Once the pictures are removed, reproduce what is left of the data below exactly.

ENTRIES SHOWN: Begin

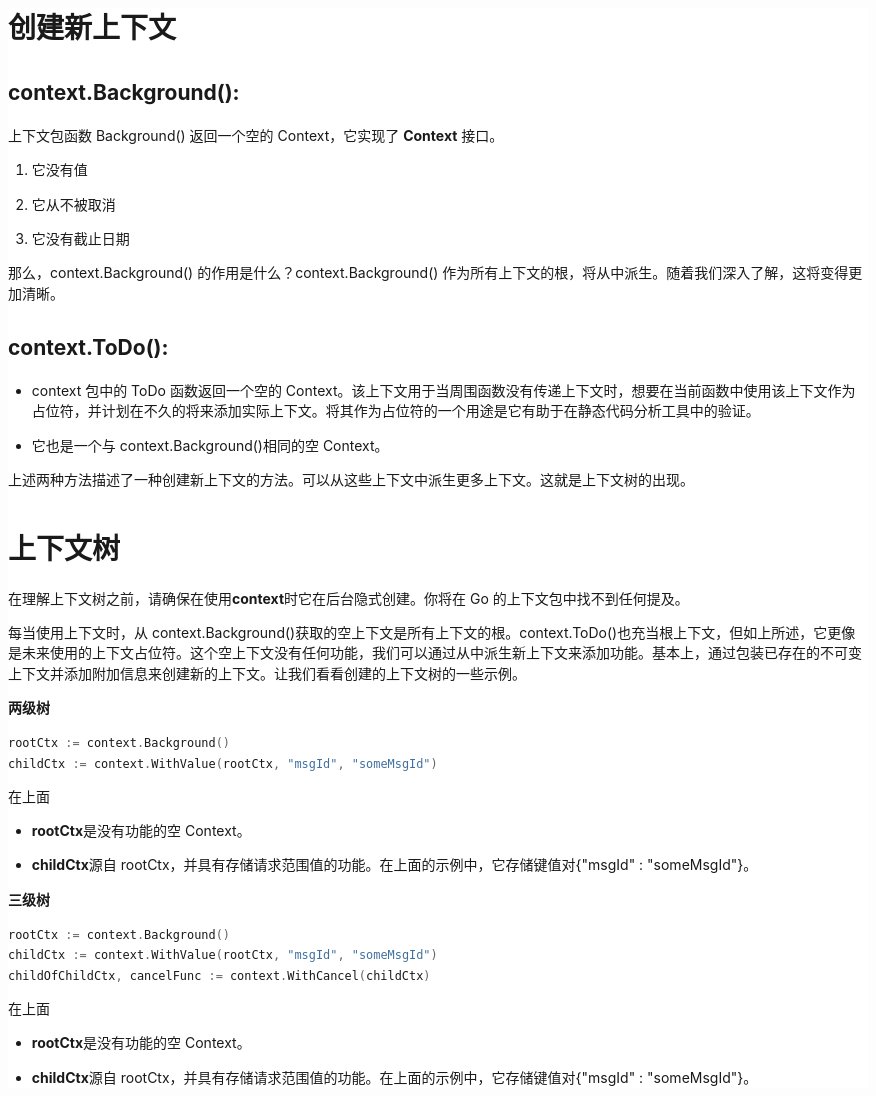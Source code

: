 # **创建新上下文**

## **context.Background():**

上下文包函数 Background() 返回一个空的 Context，它实现了 **Context** 接口。

1.  它没有值

1.  它从不被取消

1.  它没有截止日期

那么，context.Background() 的作用是什么？context.Background() 作为所有上下文的根，将从中派生。随着我们深入了解，这将变得更加清晰。

## **context.ToDo():**

+   context 包中的 ToDo 函数返回一个空的 Context。该上下文用于当周围函数没有传递上下文时，想要在当前函数中使用该上下文作为占位符，并计划在不久的将来添加实际上下文。将其作为占位符的一个用途是它有助于在静态代码分析工具中的验证。

+   它也是一个与 context.Background()相同的空 Context。

上述两种方法描述了一种创建新上下文的方法。可以从这些上下文中派生更多上下文。这就是上下文树的出现。

# **上下文树**

在理解上下文树之前，请确保在使用**context**时它在后台隐式创建。你将在 Go 的上下文包中找不到任何提及。

每当使用上下文时，从 context.Background()获取的空上下文是所有上下文的根。context.ToDo()也充当根上下文，但如上所述，它更像是未来使用的上下文占位符。这个空上下文没有任何功能，我们可以通过从中派生新上下文来添加功能。基本上，通过包装已存在的不可变上下文并添加附加信息来创建新的上下文。让我们看看创建的上下文树的一些示例。

**两级树**

```go
rootCtx := context.Background()
childCtx := context.WithValue(rootCtx, "msgId", "someMsgId")
```

在上面

+   **rootCtx**是没有功能的空 Context。

+   **childCtx**源自 rootCtx，并具有存储请求范围值的功能。在上面的示例中，它存储键值对{"msgId" : "someMsgId"}。

**三级树**

```go
rootCtx := context.Background()
childCtx := context.WithValue(rootCtx, "msgId", "someMsgId")
childOfChildCtx, cancelFunc := context.WithCancel(childCtx)
```

在上面

+   **rootCtx**是没有功能的空 Context。

+   **childCtx**源自 rootCtx，并具有存储请求范围值的功能。在上面的示例中，它存储键值对{"msgId" : "someMsgId"}。
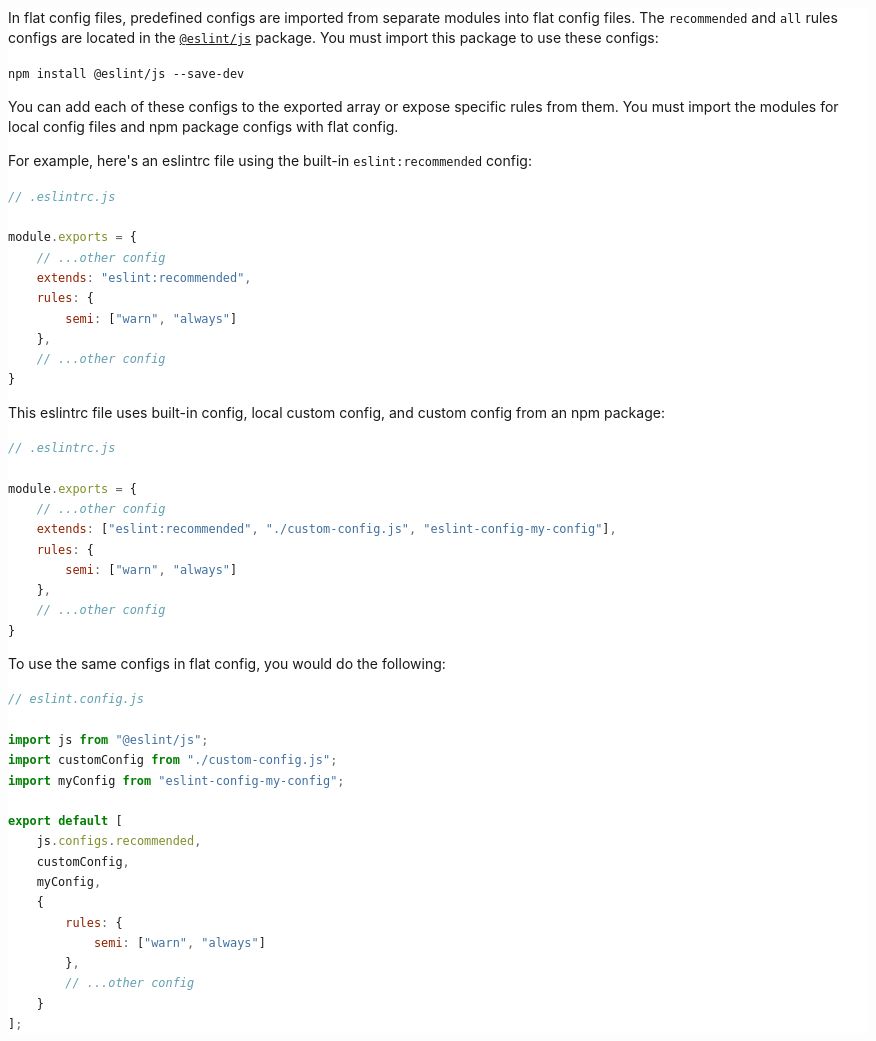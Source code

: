 In flat config files, predefined configs are imported from separate modules into flat config files. The `recommended` and `all` rules configs are located in the [`@eslint/js`](https://www.npmjs.com/package/@eslint/js) package. You must import this package to use these configs:

```shell
npm install @eslint/js --save-dev
```

You can add each of these configs to the exported array or expose specific rules from them. You must import the modules for local config files and npm package configs with flat config.

For example, here's an eslintrc file using the built-in `eslint:recommended` config:

```javascript
// .eslintrc.js

module.exports = {
    // ...other config
    extends: "eslint:recommended",
    rules: {
        semi: ["warn", "always"]
    },
    // ...other config
}
```

This eslintrc file uses built-in config, local custom config, and custom config from an npm package:

```javascript
// .eslintrc.js

module.exports = {
    // ...other config
    extends: ["eslint:recommended", "./custom-config.js", "eslint-config-my-config"],
    rules: {
        semi: ["warn", "always"]
    },
    // ...other config
}
```

To use the same configs in flat config, you would do the following:

```javascript
// eslint.config.js

import js from "@eslint/js";
import customConfig from "./custom-config.js";
import myConfig from "eslint-config-my-config";

export default [
    js.configs.recommended,
    customConfig,
    myConfig,
    {
        rules: {
            semi: ["warn", "always"]
        },
        // ...other config
    }
];
```
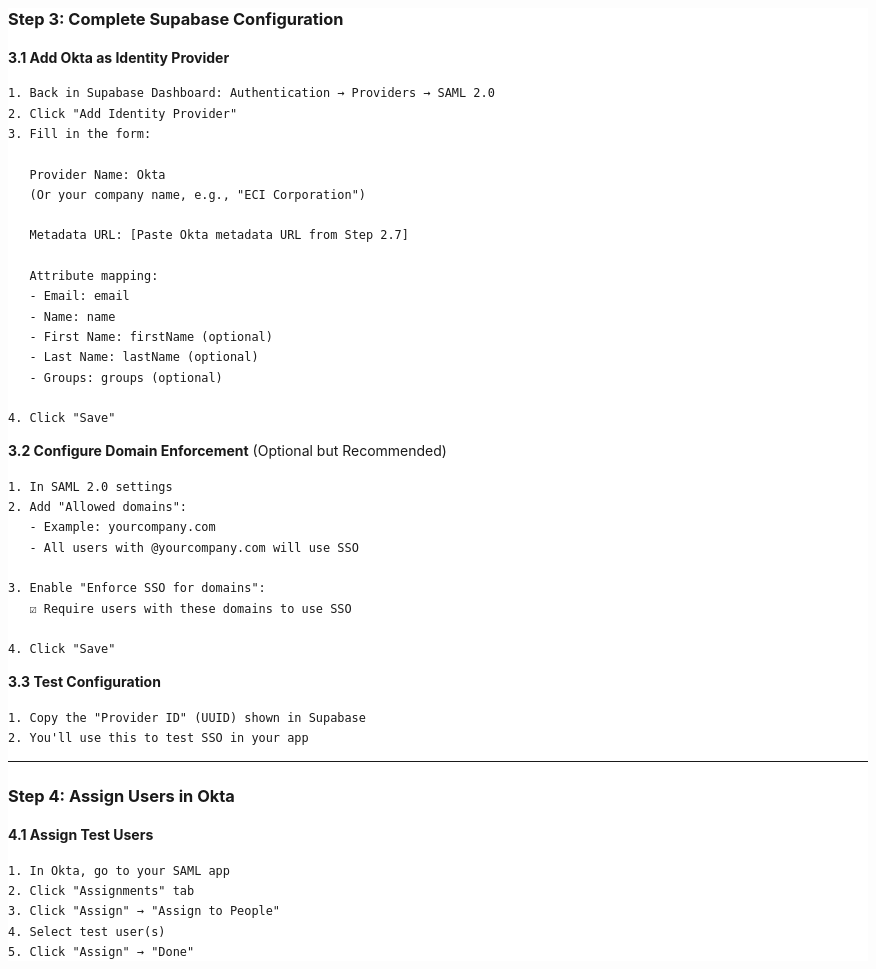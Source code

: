 
### Step 3: Complete Supabase Configuration

**3.1 Add Okta as Identity Provider**
```
1. Back in Supabase Dashboard: Authentication → Providers → SAML 2.0
2. Click "Add Identity Provider"
3. Fill in the form:

   Provider Name: Okta
   (Or your company name, e.g., "ECI Corporation")

   Metadata URL: [Paste Okta metadata URL from Step 2.7]

   Attribute mapping:
   - Email: email
   - Name: name
   - First Name: firstName (optional)
   - Last Name: lastName (optional)
   - Groups: groups (optional)

4. Click "Save"
```

**3.2 Configure Domain Enforcement** (Optional but Recommended)

```
1. In SAML 2.0 settings
2. Add "Allowed domains":
   - Example: yourcompany.com
   - All users with @yourcompany.com will use SSO

3. Enable "Enforce SSO for domains":
   ☑ Require users with these domains to use SSO

4. Click "Save"
```

**3.3 Test Configuration**
```
1. Copy the "Provider ID" (UUID) shown in Supabase
2. You'll use this to test SSO in your app
```

---

### Step 4: Assign Users in Okta

**4.1 Assign Test Users**
```
1. In Okta, go to your SAML app
2. Click "Assignments" tab
3. Click "Assign" → "Assign to People"
4. Select test user(s)
5. Click "Assign" → "Done"
```
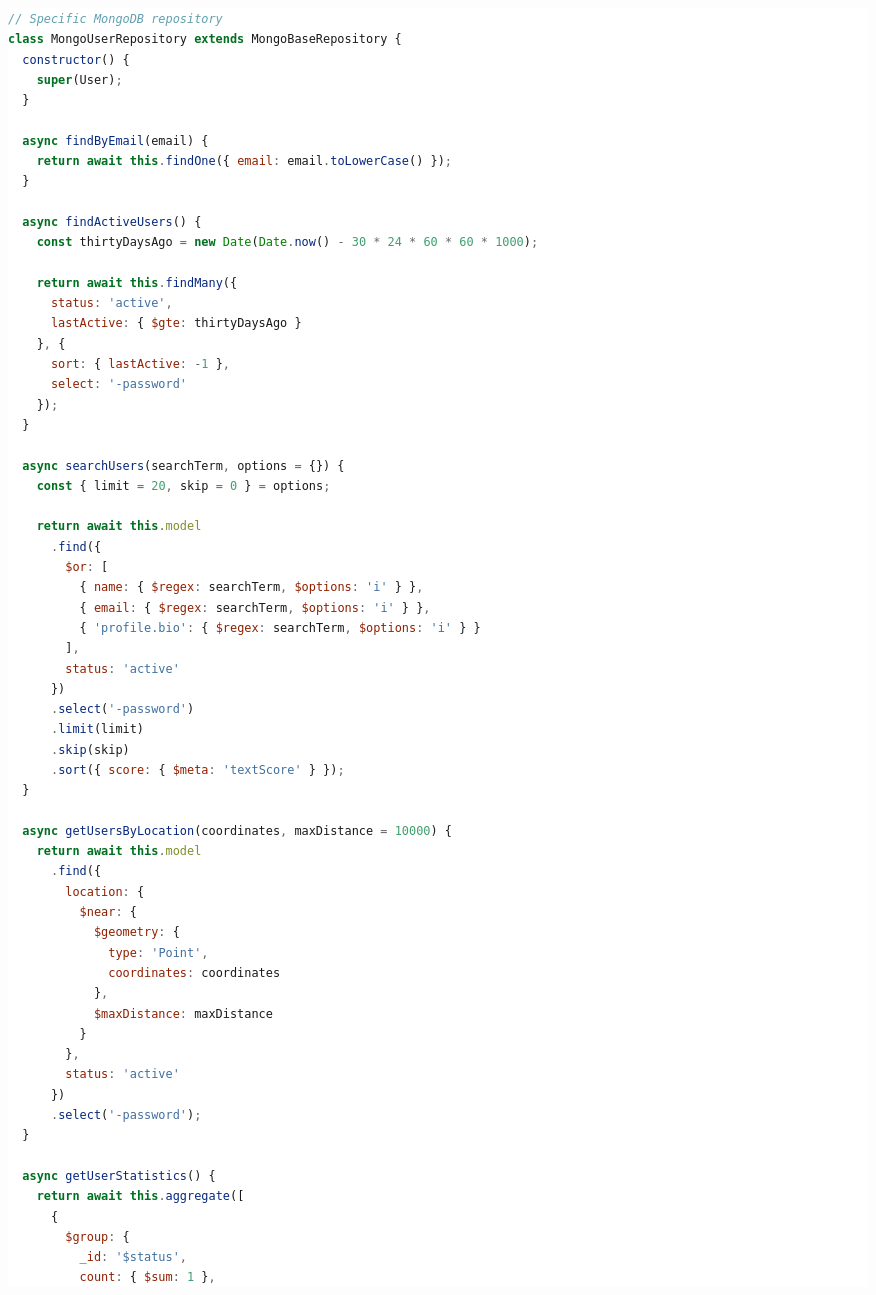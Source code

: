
 ```javascript
// Specific MongoDB repository
class MongoUserRepository extends MongoBaseRepository {
  constructor() {
    super(User);
  }
  
  async findByEmail(email) {
    return await this.findOne({ email: email.toLowerCase() });
  }
  
  async findActiveUsers() {
    const thirtyDaysAgo = new Date(Date.now() - 30 * 24 * 60 * 60 * 1000);
    
    return await this.findMany({
      status: 'active',
      lastActive: { $gte: thirtyDaysAgo }
    }, {
      sort: { lastActive: -1 },
      select: '-password'
    });
  }
  
  async searchUsers(searchTerm, options = {}) {
    const { limit = 20, skip = 0 } = options;
    
    return await this.model
      .find({
        $or: [
          { name: { $regex: searchTerm, $options: 'i' } },
          { email: { $regex: searchTerm, $options: 'i' } },
          { 'profile.bio': { $regex: searchTerm, $options: 'i' } }
        ],
        status: 'active'
      })
      .select('-password')
      .limit(limit)
      .skip(skip)
      .sort({ score: { $meta: 'textScore' } });
  }
  
  async getUsersByLocation(coordinates, maxDistance = 10000) {
    return await this.model
      .find({
        location: {
          $near: {
            $geometry: {
              type: 'Point',
              coordinates: coordinates
            },
            $maxDistance: maxDistance
          }
        },
        status: 'active'
      })
      .select('-password');
  }
  
  async getUserStatistics() {
    return await this.aggregate([
      {
        $group: {
          _id: '$status',
          count: { $sum: 1 },
```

ENTRIES SHOWN: End

_ANSWER TO THE PROBLEM:_
Source code

: # **创建新上下文**

## **context.Background():**

上下文包函数 Background() 返回一个空的 Context，它实现了 **Context** 接口。

1.  它没有值

1.  它从不被取消

1.  它没有截止日期

那么，context.Background() 的作用是什么？context.Background() 作为所有上下文的根，将从中派生。随着我们深入了解，这将变得更加清晰。

## **context.ToDo():**

+   context 包中的 ToDo 函数返回一个空的 Context。该上下文用于当周围函数没有传递上下文时，想要在当前函数中使用该上下文作为占位符，并计划在不久的将来添加实际上下文。将其作为占位符的一个用途是它有助于在静态代码分析工具中的验证。

+   它也是一个与 context.Background()相同的空 Context。

上述两种方法描述了一种创建新上下文的方法。可以从这些上下文中派生更多上下文。这就是上下文树的出现。

# **上下文树**

在理解上下文树之前，请确保在使用**context**时它在后台隐式创建。你将在 Go 的上下文包中找不到任何提及。

每当使用上下文时，从 context.Background()获取的空上下文是所有上下文的根。context.ToDo()也充当根上下文，但如上所述，它更像是未来使用的上下文占位符。这个空上下文没有任何功能，我们可以通过从中派生新上下文来添加功能。基本上，通过包装已存在的不可变上下文并添加附加信息来创建新的上下文。让我们看看创建的上下文树的一些示例。

**两级树**

```go
rootCtx := context.Background()
childCtx := context.WithValue(rootCtx, "msgId", "someMsgId")
```

在上面

+   **rootCtx**是没有功能的空 Context。

+   **childCtx**源自 rootCtx，并具有存储请求范围值的功能。在上面的示例中，它存储键值对{"msgId" : "someMsgId"}。

**三级树**

```go
rootCtx := context.Background()
childCtx := context.WithValue(rootCtx, "msgId", "someMsgId")
childOfChildCtx, cancelFunc := context.WithCancel(childCtx)
```

在上面

+   **rootCtx**是没有功能的空 Context。

+   **childCtx**源自 rootCtx，并具有存储请求范围值的功能。在上面的示例中，它存储键值对{"msgId" : "someMsgId"}。
Source code

: In flat config files, predefined configs are imported from separate modules into flat config files. The `recommended` and `all` rules configs are located in the [`@eslint/js`](https://www.npmjs.com/package/@eslint/js) package. You must import this package to use these configs:

```shell
npm install @eslint/js --save-dev
```

You can add each of these configs to the exported array or expose specific rules from them. You must import the modules for local config files and npm package configs with flat config.

For example, here's an eslintrc file using the built-in `eslint:recommended` config:

```javascript
// .eslintrc.js

module.exports = {
    // ...other config
    extends: "eslint:recommended",
    rules: {
        semi: ["warn", "always"]
    },
    // ...other config
}
```

This eslintrc file uses built-in config, local custom config, and custom config from an npm package:

```javascript
// .eslintrc.js

module.exports = {
    // ...other config
    extends: ["eslint:recommended", "./custom-config.js", "eslint-config-my-config"],
    rules: {
        semi: ["warn", "always"]
    },
    // ...other config
}
```

To use the same configs in flat config, you would do the following:

```javascript
// eslint.config.js

import js from "@eslint/js";
import customConfig from "./custom-config.js";
import myConfig from "eslint-config-my-config";

export default [
    js.configs.recommended,
    customConfig,
    myConfig,
    {
        rules: {
            semi: ["warn", "always"]
        },
        // ...other config
    }
];
```
Source code

: 
### Step 3: Complete Supabase Configuration

**3.1 Add Okta as Identity Provider**
```
1. Back in Supabase Dashboard: Authentication → Providers → SAML 2.0
2. Click "Add Identity Provider"
3. Fill in the form:

   Provider Name: Okta
   (Or your company name, e.g., "ECI Corporation")

   Metadata URL: [Paste Okta metadata URL from Step 2.7]

   Attribute mapping:
   - Email: email
   - Name: name
   - First Name: firstName (optional)
   - Last Name: lastName (optional)
   - Groups: groups (optional)

4. Click "Save"
```

**3.2 Configure Domain Enforcement** (Optional but Recommended)

```
1. In SAML 2.0 settings
2. Add "Allowed domains":
   - Example: yourcompany.com
   - All users with @yourcompany.com will use SSO

3. Enable "Enforce SSO for domains":
   ☑ Require users with these domains to use SSO

4. Click "Save"
```

**3.3 Test Configuration**
```
1. Copy the "Provider ID" (UUID) shown in Supabase
2. You'll use this to test SSO in your app
```

---

### Step 4: Assign Users in Okta

**4.1 Assign Test Users**
```
1. In Okta, go to your SAML app
2. Click "Assignments" tab
3. Click "Assign" → "Assign to People"
4. Select test user(s)
5. Click "Assign" → "Done"
```
Source code

:
 ```javascript
// Specific MongoDB repository
class MongoUserRepository extends MongoBaseRepository {
  constructor() {
    super(User);
  }
  
  async findByEmail(email) {
    return await this.findOne({ email: email.toLowerCase() });
  }
  
  async findActiveUsers() {
    const thirtyDaysAgo = new Date(Date.now() - 30 * 24 * 60 * 60 * 1000);
    
    return await this.findMany({
      status: 'active',
      lastActive: { $gte: thirtyDaysAgo }
    }, {
      sort: { lastActive: -1 },
      select: '-password'
    });
  }
  
  async searchUsers(searchTerm, options = {}) {
    const { limit = 20, skip = 0 } = options;
    
    return await this.model
      .find({
        $or: [
          { name: { $regex: searchTerm, $options: 'i' } },
          { email: { $regex: searchTerm, $options: 'i' } },
          { 'profile.bio': { $regex: searchTerm, $options: 'i' } }
        ],
        status: 'active'
      })
      .select('-password')
      .limit(limit)
      .skip(skip)
      .sort({ score: { $meta: 'textScore' } });
  }
  
  async getUsersByLocation(coordinates, maxDistance = 10000) {
    return await this.model
      .find({
        location: {
          $near: {
            $geometry: {
              type: 'Point',
              coordinates: coordinates
            },
            $maxDistance: maxDistance
          }
        },
        status: 'active'
      })
      .select('-password');
  }
  
  async getUserStatistics() {
    return await this.aggregate([
      {
        $group: {
          _id: '$status',
          count: { $sum: 1 },
```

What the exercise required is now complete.